◆ Work instruction
State the number of lines in these records that include the string "Tsinghua", and say nothing more.

Stored data

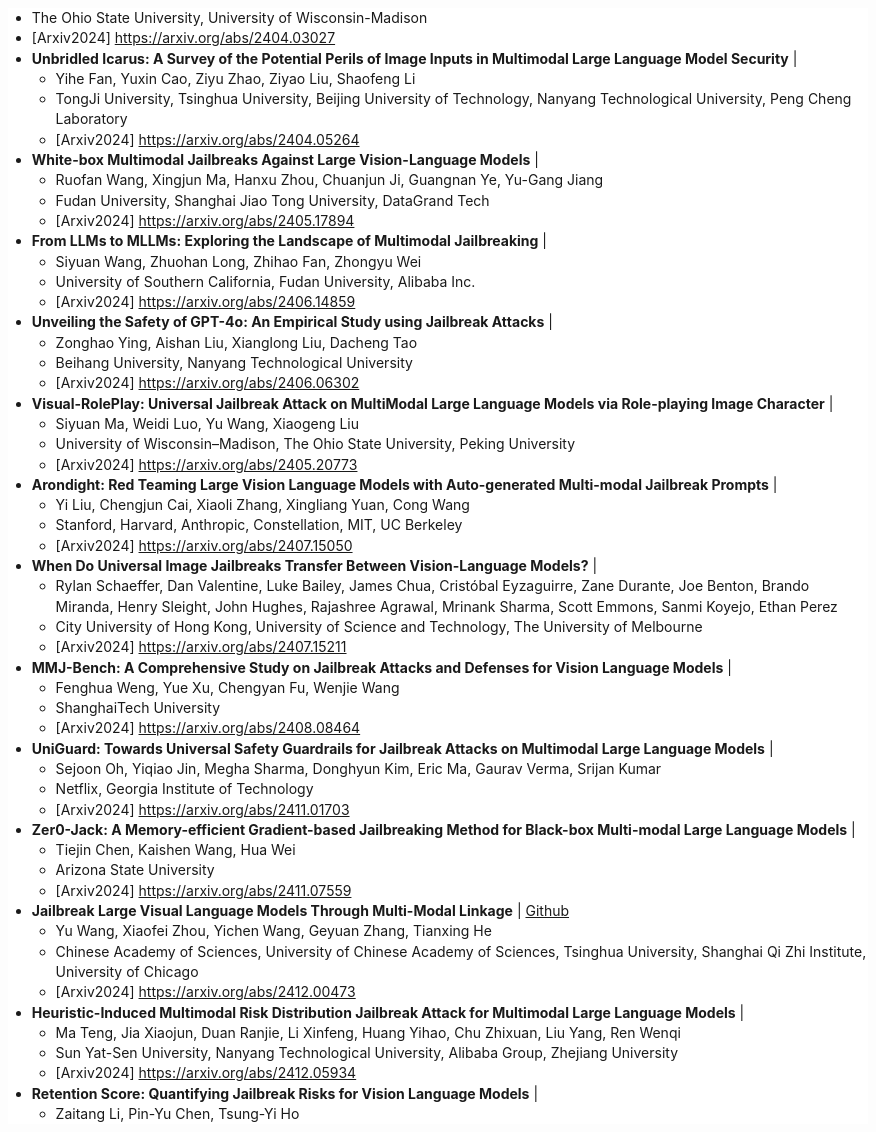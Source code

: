   * The Ohio State University, University of Wisconsin-Madison
  * [Arxiv2024] https://arxiv.org/abs/2404.03027
* **Unbridled Icarus: A Survey of the Potential Perils of Image Inputs in Multimodal Large Language Model Security** | 
  * Yihe Fan, Yuxin Cao, Ziyu Zhao, Ziyao Liu, Shaofeng Li
  * TongJi University, Tsinghua University, Beijing University of Technology, Nanyang Technological University,  Peng Cheng Laboratory
  * [Arxiv2024] https://arxiv.org/abs/2404.05264
* **White-box Multimodal Jailbreaks Against Large Vision-Language Models** | 
  * Ruofan Wang, Xingjun Ma, Hanxu Zhou, Chuanjun Ji, Guangnan Ye, Yu-Gang Jiang
  * Fudan University, Shanghai Jiao Tong University, DataGrand Tech
  * [Arxiv2024] https://arxiv.org/abs/2405.17894
* **From LLMs to MLLMs: Exploring the Landscape of Multimodal Jailbreaking** | 
  * Siyuan Wang, Zhuohan Long, Zhihao Fan, Zhongyu Wei
  * University of Southern California, Fudan University, Alibaba Inc.
  * [Arxiv2024] https://arxiv.org/abs/2406.14859
* **Unveiling the Safety of GPT-4o: An Empirical Study using Jailbreak Attacks** | 
  * Zonghao Ying, Aishan Liu, Xianglong Liu, Dacheng Tao
  * Beihang University, Nanyang Technological University
  * [Arxiv2024] https://arxiv.org/abs/2406.06302
* **Visual-RolePlay: Universal Jailbreak Attack on MultiModal Large Language Models via Role-playing Image Character** | 
  * Siyuan Ma, Weidi Luo, Yu Wang, Xiaogeng Liu
  * University of Wisconsin–Madison, The Ohio State University, Peking University
  * [Arxiv2024] https://arxiv.org/abs/2405.20773
* **Arondight: Red Teaming Large Vision Language Models with Auto-generated Multi-modal Jailbreak Prompts** | 
  * Yi Liu, Chengjun Cai, Xiaoli Zhang, Xingliang Yuan, Cong Wang
  * Stanford, Harvard, Anthropic, Constellation, MIT, UC Berkeley
  * [Arxiv2024] https://arxiv.org/abs/2407.15050
* **When Do Universal Image Jailbreaks Transfer Between Vision-Language Models?** | 
  * Rylan Schaeffer, Dan Valentine, Luke Bailey, James Chua, Cristóbal Eyzaguirre, Zane Durante, Joe Benton, Brando Miranda, Henry Sleight, John Hughes, Rajashree Agrawal, Mrinank Sharma, Scott Emmons, Sanmi Koyejo, Ethan Perez
  * City University of Hong Kong, University of Science and Technology, The University of Melbourne
  * [Arxiv2024] https://arxiv.org/abs/2407.15211
* **MMJ-Bench: A Comprehensive Study on Jailbreak Attacks and Defenses for Vision Language Models** | 
  * Fenghua Weng, Yue Xu, Chengyan Fu, Wenjie Wang
  * ShanghaiTech University
  * [Arxiv2024] https://arxiv.org/abs/2408.08464
* **UniGuard: Towards Universal Safety Guardrails for Jailbreak Attacks on Multimodal Large Language Models** | 
  * Sejoon Oh, Yiqiao Jin, Megha Sharma, Donghyun Kim, Eric Ma, Gaurav Verma, Srijan Kumar
  * Netflix, Georgia Institute of Technology
  * [Arxiv2024] https://arxiv.org/abs/2411.01703
* **Zer0-Jack: A Memory-efficient Gradient-based Jailbreaking Method for Black-box Multi-modal Large Language Models** | 
  * Tiejin Chen, Kaishen Wang, Hua Wei
  * Arizona State University
  * [Arxiv2024] https://arxiv.org/abs/2411.07559
* **Jailbreak Large Visual Language Models Through Multi-Modal Linkage** | [Github](https://github.com/wangyu-ovo/MML) 
  * Yu Wang, Xiaofei Zhou, Yichen Wang, Geyuan Zhang, Tianxing He
  * Chinese Academy of Sciences, University of Chinese Academy of Sciences, Tsinghua University, Shanghai Qi Zhi Institute, University of Chicago
  * [Arxiv2024] https://arxiv.org/abs/2412.00473
* **Heuristic-Induced Multimodal Risk Distribution Jailbreak Attack for Multimodal Large Language Models** |  
  * Ma Teng, Jia Xiaojun, Duan Ranjie, Li Xinfeng, Huang Yihao, Chu Zhixuan, Liu Yang, Ren Wenqi
  * Sun Yat-Sen University, Nanyang Technological University, Alibaba Group, Zhejiang University
  * [Arxiv2024] https://arxiv.org/abs/2412.05934
* **Retention Score: Quantifying Jailbreak Risks for Vision Language Models** |  
  * Zaitang Li, Pin-Yu Chen, Tsung-Yi Ho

◆ Final answer
2